Start of Block
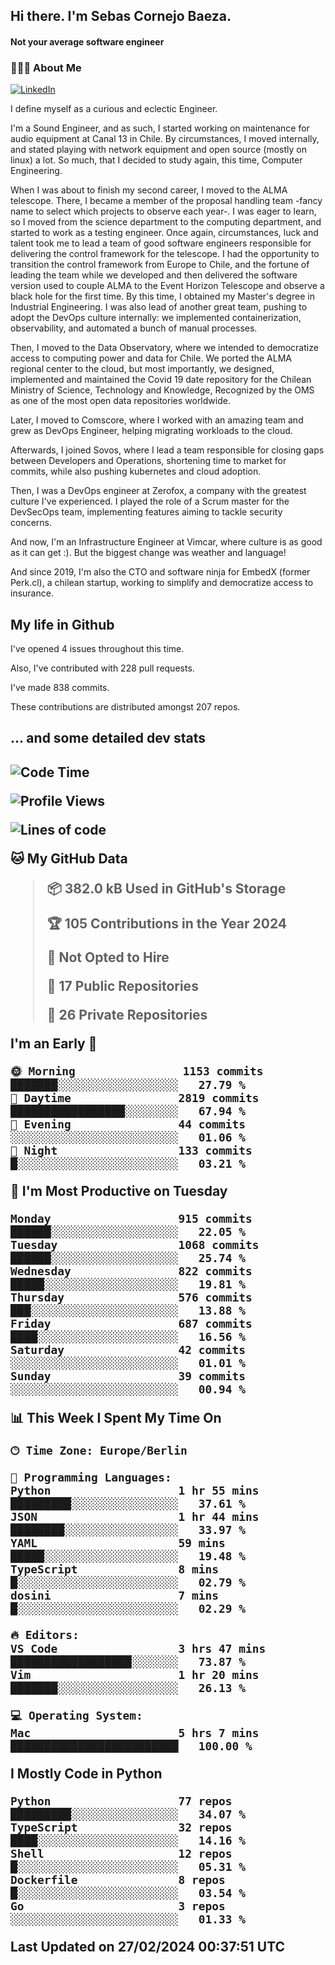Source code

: <h2> Hi there.  I'm Sebas Cornejo Baeza.</h2>
<h4> Not your average software engineer</h4>
<h3> 👨🏻‍💻 About Me </h3>
<a href="http://linkedin.com/in/sebastian-cornejo-baeza/"><img alt="LinkedIn" src="https://img.shields.io/badge/Sebas%20Cornejo%20-informational?style=appveyor&logo=linkedin"></a>


I define myself as a curious and eclectic Engineer.

I'm a Sound Engineer, and as such, I started working on maintenance for audio equipment at Canal 13 in Chile.
By circumstances, I moved internally, and stated playing with network equipment and open source (mostly on linux) 
a lot. So much, that I decided to study again, this time, Computer Engineering.

When I was about to finish my second career, I moved to the ALMA telescope. There, I became a member of the proposal handling team
-fancy name to select which projects to observe each year-. 
I was eager to learn, so I moved from the science department to the computing department, and started to work as 
a testing engineer. Once again, circumstances, luck and talent took me to lead a team of good software engineers 
responsible for delivering the control framework for the telescope. I had the opportunity to transition the control framework from
Europe to Chile, and the fortune of leading the team while we developed and then delivered the software
version used to couple ALMA to the Event Horizon Telescope and observe a black hole for the first time.
By this time, I obtained my Master's degree in Industrial Engineering.
I was also lead of another great team, pushing to adopt the DevOps culture internally: we implemented containerization, observability, and automated a bunch of manual processes.

Then, I moved to the Data Observatory, where we intended to democratize access to computing power
and data for Chile. We ported the ALMA regional center to the cloud, but most importantly, we designed, implemented
and maintained the Covid 19 date repository for the Chilean Ministry of Science, Technology and Knowledge, Recognized by the OMS as one of the most open
data repositories worldwide.

Later, I moved to Comscore, where I worked with an amazing team and grew as DevOps Engineer, helping migrating workloads to the cloud.

Afterwards, I joined Sovos, where I lead a team responsible for closing gaps between Developers and Operations, shortening time to market for commits, while
also pushing kubernetes and cloud adoption.

Then, I was a DevOps engineer at Zerofox, a company with the greatest culture I've experienced. I played the role of a Scrum master for the DevSecOps team,
implementing features aiming to tackle security concerns.

And now, I'm an Infrastructure Engineer at Vimcar, where culture is as good as it can get :). But the biggest change was weather and language!
 
And since 2019, I'm also the CTO and software ninja for EmbedX (former Perk.cl), a chilean startup, working to simplify and democratize access to insurance.

<h2> My life in Github </h2>

I've opened 4 issues throughout this time.

Also, I've contributed with 228 pull requests.

I've made 838 commits.

These contributions are distributed amongst 207 repos.

<h2>... and some detailed dev stats<h2>

<!--START_SECTION:waka-->
![Code Time](http://img.shields.io/badge/Code%20Time-674%20hrs%2014%20mins-blue)

![Profile Views](http://img.shields.io/badge/Profile%20Views-0-blue)

![Lines of code](https://img.shields.io/badge/From%20Hello%20World%20I%27ve%20Written-1.3%20million%20lines%20of%20code-blue)

**🐱 My GitHub Data** 

> 📦 382.0 kB Used in GitHub's Storage 
 > 
> 🏆 105 Contributions in the Year 2024
 > 
> 🚫 Not Opted to Hire
 > 
> 📜 17 Public Repositories 
 > 
> 🔑 26 Private Repositories 
 > 
**I'm an Early 🐤** 

```text
🌞 Morning                1153 commits        ███████░░░░░░░░░░░░░░░░░░   27.79 % 
🌆 Daytime                2819 commits        █████████████████░░░░░░░░   67.94 % 
🌃 Evening                44 commits          ░░░░░░░░░░░░░░░░░░░░░░░░░   01.06 % 
🌙 Night                  133 commits         █░░░░░░░░░░░░░░░░░░░░░░░░   03.21 % 
```
📅 **I'm Most Productive on Tuesday** 

```text
Monday                   915 commits         ██████░░░░░░░░░░░░░░░░░░░   22.05 % 
Tuesday                  1068 commits        ██████░░░░░░░░░░░░░░░░░░░   25.74 % 
Wednesday                822 commits         █████░░░░░░░░░░░░░░░░░░░░   19.81 % 
Thursday                 576 commits         ███░░░░░░░░░░░░░░░░░░░░░░   13.88 % 
Friday                   687 commits         ████░░░░░░░░░░░░░░░░░░░░░   16.56 % 
Saturday                 42 commits          ░░░░░░░░░░░░░░░░░░░░░░░░░   01.01 % 
Sunday                   39 commits          ░░░░░░░░░░░░░░░░░░░░░░░░░   00.94 % 
```


📊 **This Week I Spent My Time On** 

```text
🕑︎ Time Zone: Europe/Berlin

💬 Programming Languages: 
Python                   1 hr 55 mins        █████████░░░░░░░░░░░░░░░░   37.61 % 
JSON                     1 hr 44 mins        ████████░░░░░░░░░░░░░░░░░   33.97 % 
YAML                     59 mins             █████░░░░░░░░░░░░░░░░░░░░   19.48 % 
TypeScript               8 mins              █░░░░░░░░░░░░░░░░░░░░░░░░   02.79 % 
dosini                   7 mins              █░░░░░░░░░░░░░░░░░░░░░░░░   02.29 % 

🔥 Editors: 
VS Code                  3 hrs 47 mins       ██████████████████░░░░░░░   73.87 % 
Vim                      1 hr 20 mins        ███████░░░░░░░░░░░░░░░░░░   26.13 % 

💻 Operating System: 
Mac                      5 hrs 7 mins        █████████████████████████   100.00 % 
```

**I Mostly Code in Python** 

```text
Python                   77 repos            █████████░░░░░░░░░░░░░░░░   34.07 % 
TypeScript               32 repos            ████░░░░░░░░░░░░░░░░░░░░░   14.16 % 
Shell                    12 repos            █░░░░░░░░░░░░░░░░░░░░░░░░   05.31 % 
Dockerfile               8 repos             █░░░░░░░░░░░░░░░░░░░░░░░░   03.54 % 
Go                       3 repos             ░░░░░░░░░░░░░░░░░░░░░░░░░   01.33 % 
```




 Last Updated on 27/02/2024 00:37:51 UTC
<!--END_SECTION:waka-->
End of Block
● Exercise description
Omitting the images, copy the listing exactly.

● Solution to this problem
Source code

: <h2> Hi there.  I'm Sebas Cornejo Baeza.</h2>
<h4> Not your average software engineer</h4>
<h3> 👨🏻‍💻 About Me </h3>
<a href="http://linkedin.com/in/sebastian-cornejo-baeza/"><img alt="LinkedIn" src="https://img.shields.io/badge/Sebas%20Cornejo%20-informational?style=appveyor&logo=linkedin"></a>


I define myself as a curious and eclectic Engineer.

I'm a Sound Engineer, and as such, I started working on maintenance for audio equipment at Canal 13 in Chile.
By circumstances, I moved internally, and stated playing with network equipment and open source (mostly on linux) 
a lot. So much, that I decided to study again, this time, Computer Engineering.

When I was about to finish my second career, I moved to the ALMA telescope. There, I became a member of the proposal handling team
-fancy name to select which projects to observe each year-. 
I was eager to learn, so I moved from the science department to the computing department, and started to work as 
a testing engineer. Once again, circumstances, luck and talent took me to lead a team of good software engineers 
responsible for delivering the control framework for the telescope. I had the opportunity to transition the control framework from
Europe to Chile, and the fortune of leading the team while we developed and then delivered the software
version used to couple ALMA to the Event Horizon Telescope and observe a black hole for the first time.
By this time, I obtained my Master's degree in Industrial Engineering.
I was also lead of another great team, pushing to adopt the DevOps culture internally: we implemented containerization, observability, and automated a bunch of manual processes.

Then, I moved to the Data Observatory, where we intended to democratize access to computing power
and data for Chile. We ported the ALMA regional center to the cloud, but most importantly, we designed, implemented
and maintained the Covid 19 date repository for the Chilean Ministry of Science, Technology and Knowledge, Recognized by the OMS as one of the most open
data repositories worldwide.

Later, I moved to Comscore, where I worked with an amazing team and grew as DevOps Engineer, helping migrating workloads to the cloud.

Afterwards, I joined Sovos, where I lead a team responsible for closing gaps between Developers and Operations, shortening time to market for commits, while
also pushing kubernetes and cloud adoption.

Then, I was a DevOps engineer at Zerofox, a company with the greatest culture I've experienced. I played the role of a Scrum master for the DevSecOps team,
implementing features aiming to tackle security concerns.

And now, I'm an Infrastructure Engineer at Vimcar, where culture is as good as it can get :). But the biggest change was weather and language!
 
And since 2019, I'm also the CTO and software ninja for EmbedX (former Perk.cl), a chilean startup, working to simplify and democratize access to insurance.

<h2> My life in Github </h2>

I've opened 4 issues throughout this time.

Also, I've contributed with 228 pull requests.

I've made 838 commits.

These contributions are distributed amongst 207 repos.

<h2>... and some detailed dev stats<h2>

<!--START_SECTION:waka-->
![Code Time](http://img.shields.io/badge/Code%20Time-674%20hrs%2014%20mins-blue)

![Profile Views](http://img.shields.io/badge/Profile%20Views-0-blue)

![Lines of code](https://img.shields.io/badge/From%20Hello%20World%20I%27ve%20Written-1.3%20million%20lines%20of%20code-blue)

**🐱 My GitHub Data** 

> 📦 382.0 kB Used in GitHub's Storage 
 > 
> 🏆 105 Contributions in the Year 2024
 > 
> 🚫 Not Opted to Hire
 > 
> 📜 17 Public Repositories 
 > 
> 🔑 26 Private Repositories 
 > 
**I'm an Early 🐤** 

```text
🌞 Morning                1153 commits        ███████░░░░░░░░░░░░░░░░░░   27.79 % 
🌆 Daytime                2819 commits        █████████████████░░░░░░░░   67.94 % 
🌃 Evening                44 commits          ░░░░░░░░░░░░░░░░░░░░░░░░░   01.06 % 
🌙 Night                  133 commits         █░░░░░░░░░░░░░░░░░░░░░░░░   03.21 % 
```
📅 **I'm Most Productive on Tuesday** 

```text
Monday                   915 commits         ██████░░░░░░░░░░░░░░░░░░░   22.05 % 
Tuesday                  1068 commits        ██████░░░░░░░░░░░░░░░░░░░   25.74 % 
Wednesday                822 commits         █████░░░░░░░░░░░░░░░░░░░░   19.81 % 
Thursday                 576 commits         ███░░░░░░░░░░░░░░░░░░░░░░   13.88 % 
Friday                   687 commits         ████░░░░░░░░░░░░░░░░░░░░░   16.56 % 
Saturday                 42 commits          ░░░░░░░░░░░░░░░░░░░░░░░░░   01.01 % 
Sunday                   39 commits          ░░░░░░░░░░░░░░░░░░░░░░░░░   00.94 % 
```


📊 **This Week I Spent My Time On** 

```text
🕑︎ Time Zone: Europe/Berlin

💬 Programming Languages: 
Python                   1 hr 55 mins        █████████░░░░░░░░░░░░░░░░   37.61 % 
JSON                     1 hr 44 mins        ████████░░░░░░░░░░░░░░░░░   33.97 % 
YAML                     59 mins             █████░░░░░░░░░░░░░░░░░░░░   19.48 % 
TypeScript               8 mins              █░░░░░░░░░░░░░░░░░░░░░░░░   02.79 % 
dosini                   7 mins              █░░░░░░░░░░░░░░░░░░░░░░░░   02.29 % 

🔥 Editors: 
VS Code                  3 hrs 47 mins       ██████████████████░░░░░░░   73.87 % 
Vim                      1 hr 20 mins        ███████░░░░░░░░░░░░░░░░░░   26.13 % 

💻 Operating System: 
Mac                      5 hrs 7 mins        █████████████████████████   100.00 % 
```

**I Mostly Code in Python** 

```text
Python                   77 repos            █████████░░░░░░░░░░░░░░░░   34.07 % 
TypeScript               32 repos            ████░░░░░░░░░░░░░░░░░░░░░   14.16 % 
Shell                    12 repos            █░░░░░░░░░░░░░░░░░░░░░░░░   05.31 % 
Dockerfile               8 repos             █░░░░░░░░░░░░░░░░░░░░░░░░   03.54 % 
Go                       3 repos             ░░░░░░░░░░░░░░░░░░░░░░░░░   01.33 % 
```




 Last Updated on 27/02/2024 00:37:51 UTC
<!--END_SECTION:waka-->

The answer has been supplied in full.